Work to be completed
Pull every line with "Statistical" from the entries below.

Listed records

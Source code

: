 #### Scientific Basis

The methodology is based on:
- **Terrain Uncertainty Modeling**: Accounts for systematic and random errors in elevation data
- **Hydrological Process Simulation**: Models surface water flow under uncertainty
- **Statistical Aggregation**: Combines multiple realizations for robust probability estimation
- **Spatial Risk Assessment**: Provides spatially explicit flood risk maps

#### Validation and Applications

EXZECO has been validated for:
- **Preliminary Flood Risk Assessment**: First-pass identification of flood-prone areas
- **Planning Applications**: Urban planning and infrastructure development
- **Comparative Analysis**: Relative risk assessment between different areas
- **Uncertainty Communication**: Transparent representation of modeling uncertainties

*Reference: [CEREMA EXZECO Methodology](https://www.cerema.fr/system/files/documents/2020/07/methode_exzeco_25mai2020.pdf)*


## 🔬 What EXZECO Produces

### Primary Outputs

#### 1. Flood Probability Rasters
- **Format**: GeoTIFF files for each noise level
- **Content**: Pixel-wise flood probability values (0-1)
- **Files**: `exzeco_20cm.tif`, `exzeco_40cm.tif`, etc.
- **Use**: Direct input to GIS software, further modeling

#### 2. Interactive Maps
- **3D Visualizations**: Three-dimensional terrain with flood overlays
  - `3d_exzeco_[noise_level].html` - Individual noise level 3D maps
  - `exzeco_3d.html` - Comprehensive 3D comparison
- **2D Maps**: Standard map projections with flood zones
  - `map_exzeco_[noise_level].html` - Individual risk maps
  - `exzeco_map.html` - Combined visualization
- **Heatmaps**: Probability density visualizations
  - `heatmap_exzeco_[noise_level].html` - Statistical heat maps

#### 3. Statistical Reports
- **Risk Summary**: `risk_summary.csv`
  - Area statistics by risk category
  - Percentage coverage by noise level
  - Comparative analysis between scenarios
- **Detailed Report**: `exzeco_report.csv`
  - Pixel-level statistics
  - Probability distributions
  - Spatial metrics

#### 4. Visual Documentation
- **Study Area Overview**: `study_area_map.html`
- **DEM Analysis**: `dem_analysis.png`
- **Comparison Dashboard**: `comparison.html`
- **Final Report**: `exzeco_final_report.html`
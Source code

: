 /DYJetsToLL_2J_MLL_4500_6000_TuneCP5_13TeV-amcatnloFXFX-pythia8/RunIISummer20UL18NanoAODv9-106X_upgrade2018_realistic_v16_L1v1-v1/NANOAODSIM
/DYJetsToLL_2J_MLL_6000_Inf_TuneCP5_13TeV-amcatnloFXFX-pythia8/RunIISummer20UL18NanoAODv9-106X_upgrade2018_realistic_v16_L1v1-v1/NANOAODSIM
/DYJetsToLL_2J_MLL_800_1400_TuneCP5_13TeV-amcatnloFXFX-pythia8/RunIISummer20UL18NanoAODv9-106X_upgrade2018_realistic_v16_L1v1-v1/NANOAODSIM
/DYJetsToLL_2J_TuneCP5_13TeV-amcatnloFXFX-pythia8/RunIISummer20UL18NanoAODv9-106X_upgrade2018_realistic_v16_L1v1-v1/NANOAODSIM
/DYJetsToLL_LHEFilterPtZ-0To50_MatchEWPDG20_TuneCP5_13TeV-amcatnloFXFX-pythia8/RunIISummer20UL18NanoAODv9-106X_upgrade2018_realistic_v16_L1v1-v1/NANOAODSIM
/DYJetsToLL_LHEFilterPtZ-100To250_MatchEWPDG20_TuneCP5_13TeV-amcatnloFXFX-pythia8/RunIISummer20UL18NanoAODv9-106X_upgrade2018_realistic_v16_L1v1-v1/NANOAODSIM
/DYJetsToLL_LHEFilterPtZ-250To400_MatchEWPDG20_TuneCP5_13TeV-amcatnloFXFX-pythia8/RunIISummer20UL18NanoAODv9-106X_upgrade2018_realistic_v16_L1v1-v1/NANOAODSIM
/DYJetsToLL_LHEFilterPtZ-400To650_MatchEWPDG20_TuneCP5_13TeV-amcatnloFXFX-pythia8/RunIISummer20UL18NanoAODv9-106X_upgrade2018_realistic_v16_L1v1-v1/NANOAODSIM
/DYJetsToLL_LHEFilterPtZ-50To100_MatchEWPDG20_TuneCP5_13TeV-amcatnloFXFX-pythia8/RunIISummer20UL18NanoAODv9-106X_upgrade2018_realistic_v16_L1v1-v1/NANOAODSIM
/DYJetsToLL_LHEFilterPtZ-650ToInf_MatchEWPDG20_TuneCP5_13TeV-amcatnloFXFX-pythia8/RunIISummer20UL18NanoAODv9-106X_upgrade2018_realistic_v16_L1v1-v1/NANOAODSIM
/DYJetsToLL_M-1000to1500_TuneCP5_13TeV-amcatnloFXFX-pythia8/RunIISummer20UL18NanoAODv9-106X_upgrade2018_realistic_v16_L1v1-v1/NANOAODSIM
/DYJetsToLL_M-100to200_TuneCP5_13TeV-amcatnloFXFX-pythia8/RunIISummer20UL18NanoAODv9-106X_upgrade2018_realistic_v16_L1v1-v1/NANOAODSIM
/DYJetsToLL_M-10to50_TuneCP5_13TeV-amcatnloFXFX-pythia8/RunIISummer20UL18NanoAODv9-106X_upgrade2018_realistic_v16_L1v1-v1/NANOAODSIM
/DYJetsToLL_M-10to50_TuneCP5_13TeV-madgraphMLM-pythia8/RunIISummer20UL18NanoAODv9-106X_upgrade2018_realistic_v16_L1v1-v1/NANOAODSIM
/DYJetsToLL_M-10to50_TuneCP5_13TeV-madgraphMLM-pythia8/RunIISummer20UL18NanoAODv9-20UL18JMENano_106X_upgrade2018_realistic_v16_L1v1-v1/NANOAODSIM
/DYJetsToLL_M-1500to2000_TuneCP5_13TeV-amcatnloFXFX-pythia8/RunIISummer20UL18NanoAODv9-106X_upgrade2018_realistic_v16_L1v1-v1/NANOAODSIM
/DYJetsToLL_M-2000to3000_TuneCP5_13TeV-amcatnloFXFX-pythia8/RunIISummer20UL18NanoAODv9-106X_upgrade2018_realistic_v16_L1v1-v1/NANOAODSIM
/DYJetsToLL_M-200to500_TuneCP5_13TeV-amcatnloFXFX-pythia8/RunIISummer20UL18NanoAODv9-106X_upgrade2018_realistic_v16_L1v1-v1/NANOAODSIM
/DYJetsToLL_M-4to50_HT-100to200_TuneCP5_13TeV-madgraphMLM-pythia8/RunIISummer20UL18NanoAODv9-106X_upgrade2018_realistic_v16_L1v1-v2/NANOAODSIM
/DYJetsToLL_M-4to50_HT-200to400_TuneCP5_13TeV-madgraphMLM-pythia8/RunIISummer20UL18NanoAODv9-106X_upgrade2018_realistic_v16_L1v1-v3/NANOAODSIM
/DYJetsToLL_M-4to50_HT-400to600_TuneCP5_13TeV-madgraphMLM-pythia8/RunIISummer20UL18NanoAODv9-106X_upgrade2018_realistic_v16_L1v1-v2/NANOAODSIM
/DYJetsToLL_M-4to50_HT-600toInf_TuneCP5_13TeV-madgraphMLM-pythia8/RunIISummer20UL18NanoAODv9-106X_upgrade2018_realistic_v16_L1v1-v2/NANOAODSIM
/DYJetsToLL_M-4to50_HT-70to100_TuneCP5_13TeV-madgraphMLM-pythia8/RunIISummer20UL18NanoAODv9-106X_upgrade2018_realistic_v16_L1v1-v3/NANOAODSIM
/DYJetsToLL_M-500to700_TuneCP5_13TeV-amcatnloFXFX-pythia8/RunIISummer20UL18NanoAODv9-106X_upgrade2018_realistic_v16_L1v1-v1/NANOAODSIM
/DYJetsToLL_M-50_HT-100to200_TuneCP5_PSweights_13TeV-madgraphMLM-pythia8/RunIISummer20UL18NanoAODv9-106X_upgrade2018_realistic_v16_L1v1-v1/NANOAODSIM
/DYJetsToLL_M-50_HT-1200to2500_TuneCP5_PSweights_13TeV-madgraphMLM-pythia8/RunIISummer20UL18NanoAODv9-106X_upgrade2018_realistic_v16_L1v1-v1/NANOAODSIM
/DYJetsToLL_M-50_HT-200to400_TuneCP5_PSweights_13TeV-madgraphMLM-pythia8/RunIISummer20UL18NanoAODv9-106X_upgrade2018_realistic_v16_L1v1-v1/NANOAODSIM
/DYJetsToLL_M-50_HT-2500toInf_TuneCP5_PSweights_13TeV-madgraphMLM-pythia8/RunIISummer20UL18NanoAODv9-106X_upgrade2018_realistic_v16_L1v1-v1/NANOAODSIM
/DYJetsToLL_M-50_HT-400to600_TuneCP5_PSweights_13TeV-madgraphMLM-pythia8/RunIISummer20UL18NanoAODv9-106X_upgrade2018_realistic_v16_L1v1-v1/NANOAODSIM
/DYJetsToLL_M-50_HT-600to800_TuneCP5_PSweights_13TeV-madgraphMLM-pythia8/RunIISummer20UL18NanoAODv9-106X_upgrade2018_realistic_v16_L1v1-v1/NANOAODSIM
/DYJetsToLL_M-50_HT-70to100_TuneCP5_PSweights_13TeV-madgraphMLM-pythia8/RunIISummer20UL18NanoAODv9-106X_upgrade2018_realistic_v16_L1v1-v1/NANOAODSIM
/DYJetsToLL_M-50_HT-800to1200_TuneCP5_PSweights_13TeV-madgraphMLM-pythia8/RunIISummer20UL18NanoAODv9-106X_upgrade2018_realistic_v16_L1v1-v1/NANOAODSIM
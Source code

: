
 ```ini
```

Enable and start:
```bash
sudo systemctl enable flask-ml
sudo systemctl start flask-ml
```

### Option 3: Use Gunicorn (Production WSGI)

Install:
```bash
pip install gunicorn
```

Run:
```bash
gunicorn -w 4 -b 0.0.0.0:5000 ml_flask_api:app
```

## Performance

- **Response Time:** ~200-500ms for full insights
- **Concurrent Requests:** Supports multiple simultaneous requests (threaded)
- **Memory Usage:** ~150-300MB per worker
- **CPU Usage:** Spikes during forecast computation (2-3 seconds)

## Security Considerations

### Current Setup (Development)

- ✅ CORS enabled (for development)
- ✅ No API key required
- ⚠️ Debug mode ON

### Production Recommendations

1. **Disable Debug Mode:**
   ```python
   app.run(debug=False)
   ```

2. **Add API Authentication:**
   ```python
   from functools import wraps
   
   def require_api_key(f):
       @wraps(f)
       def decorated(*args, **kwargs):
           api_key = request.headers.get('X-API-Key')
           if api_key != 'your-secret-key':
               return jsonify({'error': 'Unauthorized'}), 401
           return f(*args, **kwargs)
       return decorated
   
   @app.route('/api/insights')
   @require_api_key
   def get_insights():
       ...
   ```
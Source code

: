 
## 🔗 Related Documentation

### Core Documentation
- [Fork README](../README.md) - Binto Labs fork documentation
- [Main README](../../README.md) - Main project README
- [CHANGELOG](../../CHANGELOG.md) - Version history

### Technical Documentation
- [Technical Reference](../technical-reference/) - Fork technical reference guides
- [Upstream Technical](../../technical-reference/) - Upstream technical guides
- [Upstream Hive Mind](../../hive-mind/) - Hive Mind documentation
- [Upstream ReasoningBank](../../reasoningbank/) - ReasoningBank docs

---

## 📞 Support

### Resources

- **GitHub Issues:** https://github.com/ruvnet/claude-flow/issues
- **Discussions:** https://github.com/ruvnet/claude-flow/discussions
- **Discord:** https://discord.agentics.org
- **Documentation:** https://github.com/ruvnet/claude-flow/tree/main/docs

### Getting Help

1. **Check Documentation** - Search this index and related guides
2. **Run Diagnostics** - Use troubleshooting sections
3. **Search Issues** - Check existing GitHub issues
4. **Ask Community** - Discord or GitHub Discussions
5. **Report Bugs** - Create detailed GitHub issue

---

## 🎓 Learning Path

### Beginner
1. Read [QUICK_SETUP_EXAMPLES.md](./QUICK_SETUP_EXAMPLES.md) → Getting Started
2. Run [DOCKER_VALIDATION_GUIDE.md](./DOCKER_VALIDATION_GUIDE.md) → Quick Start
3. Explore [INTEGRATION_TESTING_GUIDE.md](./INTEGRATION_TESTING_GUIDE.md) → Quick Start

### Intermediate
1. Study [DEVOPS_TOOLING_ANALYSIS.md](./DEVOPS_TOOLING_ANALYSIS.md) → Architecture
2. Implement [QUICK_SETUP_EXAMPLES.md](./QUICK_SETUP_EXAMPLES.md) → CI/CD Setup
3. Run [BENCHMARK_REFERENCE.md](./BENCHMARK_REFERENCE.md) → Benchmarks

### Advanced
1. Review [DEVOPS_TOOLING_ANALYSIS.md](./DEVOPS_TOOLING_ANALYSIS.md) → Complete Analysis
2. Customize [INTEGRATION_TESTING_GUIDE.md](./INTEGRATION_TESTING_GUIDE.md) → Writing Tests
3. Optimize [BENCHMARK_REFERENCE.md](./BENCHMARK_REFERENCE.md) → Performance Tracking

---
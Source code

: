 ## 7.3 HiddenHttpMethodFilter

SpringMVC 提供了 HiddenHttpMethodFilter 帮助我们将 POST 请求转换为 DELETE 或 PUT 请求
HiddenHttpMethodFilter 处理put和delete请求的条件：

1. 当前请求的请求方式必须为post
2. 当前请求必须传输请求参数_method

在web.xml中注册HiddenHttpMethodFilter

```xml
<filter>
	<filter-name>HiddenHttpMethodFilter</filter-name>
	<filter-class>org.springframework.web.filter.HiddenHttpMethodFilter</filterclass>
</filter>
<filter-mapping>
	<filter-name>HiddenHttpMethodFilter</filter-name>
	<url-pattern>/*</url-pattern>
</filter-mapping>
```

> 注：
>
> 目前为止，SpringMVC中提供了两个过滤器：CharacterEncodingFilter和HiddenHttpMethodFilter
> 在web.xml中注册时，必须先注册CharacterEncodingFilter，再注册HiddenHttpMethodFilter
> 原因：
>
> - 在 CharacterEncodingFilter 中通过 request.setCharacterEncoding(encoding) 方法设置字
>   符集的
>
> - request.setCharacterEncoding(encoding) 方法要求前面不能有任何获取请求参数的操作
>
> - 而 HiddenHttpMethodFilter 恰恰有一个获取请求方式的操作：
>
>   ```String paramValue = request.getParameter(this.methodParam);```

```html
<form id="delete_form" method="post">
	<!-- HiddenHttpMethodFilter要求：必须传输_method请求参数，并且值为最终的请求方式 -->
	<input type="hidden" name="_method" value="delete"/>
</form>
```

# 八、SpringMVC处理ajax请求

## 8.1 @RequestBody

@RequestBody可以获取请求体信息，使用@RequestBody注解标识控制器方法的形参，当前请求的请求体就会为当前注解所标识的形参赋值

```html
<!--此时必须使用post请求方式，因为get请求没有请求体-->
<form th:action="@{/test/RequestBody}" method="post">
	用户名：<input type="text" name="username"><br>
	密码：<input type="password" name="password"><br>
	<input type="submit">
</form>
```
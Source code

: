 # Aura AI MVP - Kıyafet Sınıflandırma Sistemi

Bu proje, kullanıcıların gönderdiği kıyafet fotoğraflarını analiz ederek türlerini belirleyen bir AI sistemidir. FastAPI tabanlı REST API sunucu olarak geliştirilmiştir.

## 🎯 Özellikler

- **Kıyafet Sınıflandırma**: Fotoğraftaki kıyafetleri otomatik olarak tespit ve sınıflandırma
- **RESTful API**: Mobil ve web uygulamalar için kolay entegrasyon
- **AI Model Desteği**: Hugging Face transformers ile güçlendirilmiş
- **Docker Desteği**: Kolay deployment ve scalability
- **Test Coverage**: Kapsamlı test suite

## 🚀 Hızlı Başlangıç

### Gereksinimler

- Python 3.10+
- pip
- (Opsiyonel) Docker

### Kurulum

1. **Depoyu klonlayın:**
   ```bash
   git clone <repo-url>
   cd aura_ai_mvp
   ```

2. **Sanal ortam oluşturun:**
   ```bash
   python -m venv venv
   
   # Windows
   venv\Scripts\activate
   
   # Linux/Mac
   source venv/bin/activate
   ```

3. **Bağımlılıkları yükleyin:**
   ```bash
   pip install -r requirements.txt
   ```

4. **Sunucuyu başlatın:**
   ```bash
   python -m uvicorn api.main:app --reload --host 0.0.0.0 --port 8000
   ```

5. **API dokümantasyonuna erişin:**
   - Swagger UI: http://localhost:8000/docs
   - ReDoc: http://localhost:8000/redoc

Answer to this problem
- **Statistical Aggregation**: Combines multiple realizations for robust probability estimation
  - `heatmap_exzeco_[noise_level].html` - Statistical heat maps
#### 3. Statistical Reports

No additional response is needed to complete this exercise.